To: No Blue States
Well, airplanes have been hijacked before.
When a truck carrying contaminated rebar drove into LAMPF (the driver was lost), the radioactivity detectors went off and a picture taken. Not much radioactivity but rebar shouldn't have any. The driver was identified and reached by phone at a Santa Fé truckstop. Investigation found that the rebar was contaminated in Mexico by cobalt from a dithermy machine that was stolen by someone here in the US and sold to Mexico for scrap (the thief didn't remove the cobalt.) The Mexican NRC equivalent traced this stuff to Juarez where some people had died of radiation sickness. A junkyard was decontaminated. Big story at the time.
The point is that there are radiation detectors all around for various reasons.
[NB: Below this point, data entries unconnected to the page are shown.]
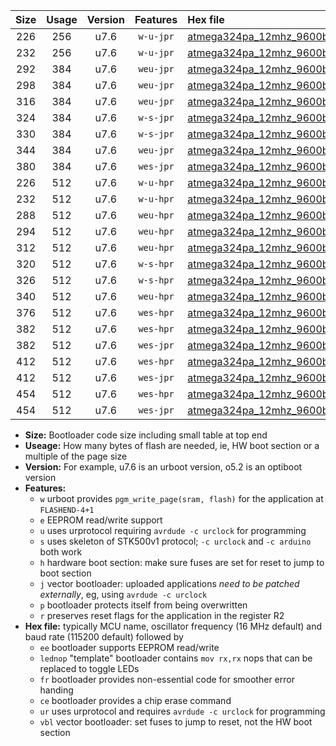 |Size|Usage|Version|Features|Hex file|
|:-:|:-:|:-:|:-:|:--|
|226|256|u7.6|`w-u-jpr`|[atmega324pa_12mhz_9600bps_ur_vbl.hex](https://raw.githubusercontent.com/stefanrueger/urboot/main/atmega324pa_12mhz_9600bps_ur_vbl.hex)|
|232|256|u7.6|`w-u-jpr`|[atmega324pa_12mhz_9600bps_lednop_ur_vbl.hex](https://raw.githubusercontent.com/stefanrueger/urboot/main/atmega324pa_12mhz_9600bps_lednop_ur_vbl.hex)|
|292|384|u7.6|`weu-jpr`|[atmega324pa_12mhz_9600bps_ee_ur_vbl.hex](https://raw.githubusercontent.com/stefanrueger/urboot/main/atmega324pa_12mhz_9600bps_ee_ur_vbl.hex)|
|298|384|u7.6|`weu-jpr`|[atmega324pa_12mhz_9600bps_ee_lednop_ur_vbl.hex](https://raw.githubusercontent.com/stefanrueger/urboot/main/atmega324pa_12mhz_9600bps_ee_lednop_ur_vbl.hex)|
|316|384|u7.6|`weu-jpr`|[atmega324pa_12mhz_9600bps_ee_lednop_fr_ur_vbl.hex](https://raw.githubusercontent.com/stefanrueger/urboot/main/atmega324pa_12mhz_9600bps_ee_lednop_fr_ur_vbl.hex)|
|324|384|u7.6|`w-s-jpr`|[atmega324pa_12mhz_9600bps_vbl.hex](https://raw.githubusercontent.com/stefanrueger/urboot/main/atmega324pa_12mhz_9600bps_vbl.hex)|
|330|384|u7.6|`w-s-jpr`|[atmega324pa_12mhz_9600bps_lednop_vbl.hex](https://raw.githubusercontent.com/stefanrueger/urboot/main/atmega324pa_12mhz_9600bps_lednop_vbl.hex)|
|344|384|u7.6|`weu-jpr`|[atmega324pa_12mhz_9600bps_ee_lednop_fr_ce_ur_vbl.hex](https://raw.githubusercontent.com/stefanrueger/urboot/main/atmega324pa_12mhz_9600bps_ee_lednop_fr_ce_ur_vbl.hex)|
|380|384|u7.6|`wes-jpr`|[atmega324pa_12mhz_9600bps_ee_vbl.hex](https://raw.githubusercontent.com/stefanrueger/urboot/main/atmega324pa_12mhz_9600bps_ee_vbl.hex)|
|226|512|u7.6|`w-u-hpr`|[atmega324pa_12mhz_9600bps_ur.hex](https://raw.githubusercontent.com/stefanrueger/urboot/main/atmega324pa_12mhz_9600bps_ur.hex)|
|232|512|u7.6|`w-u-hpr`|[atmega324pa_12mhz_9600bps_lednop_ur.hex](https://raw.githubusercontent.com/stefanrueger/urboot/main/atmega324pa_12mhz_9600bps_lednop_ur.hex)|
|288|512|u7.6|`weu-hpr`|[atmega324pa_12mhz_9600bps_ee_ur.hex](https://raw.githubusercontent.com/stefanrueger/urboot/main/atmega324pa_12mhz_9600bps_ee_ur.hex)|
|294|512|u7.6|`weu-hpr`|[atmega324pa_12mhz_9600bps_ee_lednop_ur.hex](https://raw.githubusercontent.com/stefanrueger/urboot/main/atmega324pa_12mhz_9600bps_ee_lednop_ur.hex)|
|312|512|u7.6|`weu-hpr`|[atmega324pa_12mhz_9600bps_ee_lednop_fr_ur.hex](https://raw.githubusercontent.com/stefanrueger/urboot/main/atmega324pa_12mhz_9600bps_ee_lednop_fr_ur.hex)|
|320|512|u7.6|`w-s-hpr`|[atmega324pa_12mhz_9600bps.hex](https://raw.githubusercontent.com/stefanrueger/urboot/main/atmega324pa_12mhz_9600bps.hex)|
|326|512|u7.6|`w-s-hpr`|[atmega324pa_12mhz_9600bps_lednop.hex](https://raw.githubusercontent.com/stefanrueger/urboot/main/atmega324pa_12mhz_9600bps_lednop.hex)|
|340|512|u7.6|`weu-hpr`|[atmega324pa_12mhz_9600bps_ee_lednop_fr_ce_ur.hex](https://raw.githubusercontent.com/stefanrueger/urboot/main/atmega324pa_12mhz_9600bps_ee_lednop_fr_ce_ur.hex)|
|376|512|u7.6|`wes-hpr`|[atmega324pa_12mhz_9600bps_ee.hex](https://raw.githubusercontent.com/stefanrueger/urboot/main/atmega324pa_12mhz_9600bps_ee.hex)|
|382|512|u7.6|`wes-hpr`|[atmega324pa_12mhz_9600bps_ee_lednop.hex](https://raw.githubusercontent.com/stefanrueger/urboot/main/atmega324pa_12mhz_9600bps_ee_lednop.hex)|
|382|512|u7.6|`wes-jpr`|[atmega324pa_12mhz_9600bps_ee_lednop_vbl.hex](https://raw.githubusercontent.com/stefanrueger/urboot/main/atmega324pa_12mhz_9600bps_ee_lednop_vbl.hex)|
|412|512|u7.6|`wes-hpr`|[atmega324pa_12mhz_9600bps_ee_lednop_fr.hex](https://raw.githubusercontent.com/stefanrueger/urboot/main/atmega324pa_12mhz_9600bps_ee_lednop_fr.hex)|
|412|512|u7.6|`wes-jpr`|[atmega324pa_12mhz_9600bps_ee_lednop_fr_vbl.hex](https://raw.githubusercontent.com/stefanrueger/urboot/main/atmega324pa_12mhz_9600bps_ee_lednop_fr_vbl.hex)|
|454|512|u7.6|`wes-hpr`|[atmega324pa_12mhz_9600bps_ee_lednop_fr_ce.hex](https://raw.githubusercontent.com/stefanrueger/urboot/main/atmega324pa_12mhz_9600bps_ee_lednop_fr_ce.hex)|
|454|512|u7.6|`wes-jpr`|[atmega324pa_12mhz_9600bps_ee_lednop_fr_ce_vbl.hex](https://raw.githubusercontent.com/stefanrueger/urboot/main/atmega324pa_12mhz_9600bps_ee_lednop_fr_ce_vbl.hex)|

- **Size:** Bootloader code size including small table at top end
- **Useage:** How many bytes of flash are needed, ie, HW boot section or a multiple of the page size
- **Version:** For example, u7.6 is an urboot version, o5.2 is an optiboot version
- **Features:**
  + `w` urboot provides `pgm_write_page(sram, flash)` for the application at `FLASHEND-4+1`
  + `e` EEPROM read/write support
  + `u` uses urprotocol requiring `avrdude -c urclock` for programming
  + `s` uses skeleton of STK500v1 protocol; `-c urclock` and `-c arduino` both work
  + `h` hardware boot section: make sure fuses are set for reset to jump to boot section
  + `j` vector bootloader: uploaded applications *need to be patched externally*, eg, using `avrdude -c urclock`
  + `p` bootloader protects itself from being overwritten
  + `r` preserves reset flags for the application in the register R2
- **Hex file:** typically MCU name, oscillator frequency (16 MHz default) and baud rate (115200 default) followed by
  + `ee` bootloader supports EEPROM read/write
  + `lednop` "template" bootloader contains `mov rx,rx` nops that can be replaced to toggle LEDs
  + `fr` bootloader provides non-essential code for smoother error handing
  + `ce` bootloader provides a chip erase command
  + `ur` uses urprotocol and requires `avrdude -c urclock` for programming
  + `vbl` vector bootloader: set fuses to jump to reset, not the HW boot section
Anyone carrying 180lbs of nuclear waste would show up pretty quick.
If the story is true, the thief should be pretty sick now and a search of hospitals should be useful.
Still seems to be a hoax. The lack of source for the story is a hint.
136 posted on
11/07/2003 8:55:27 PM PST by
Doctor Stochastic
(Vegetabilisch = chaotisch is der Charakter der Modernen. - Friedrich Schlegel)
To: Doctor Stochastic
there are only detectors at fixed border crossings: roads, bridges, etc. crossing from canada into the US by boat across the lakes would not trip any of those. it would have to be picked up by satellite. i can't imagine that placing it in a lined container would be that hard.
To: Doctor Stochastic
You're probably right. I would like to think we have satellites tracking radioactive material, but I can't verify this. If we don't, I suggest NASA develop one. But then again, it would have a hard time passing Senate as Dems would attempt to block funding.
146 posted on
11/07/2003 9:01:33 PM PST by
rs79bm
(Insert Democratic principles and ideals here: .............this space intentionally left blank.....)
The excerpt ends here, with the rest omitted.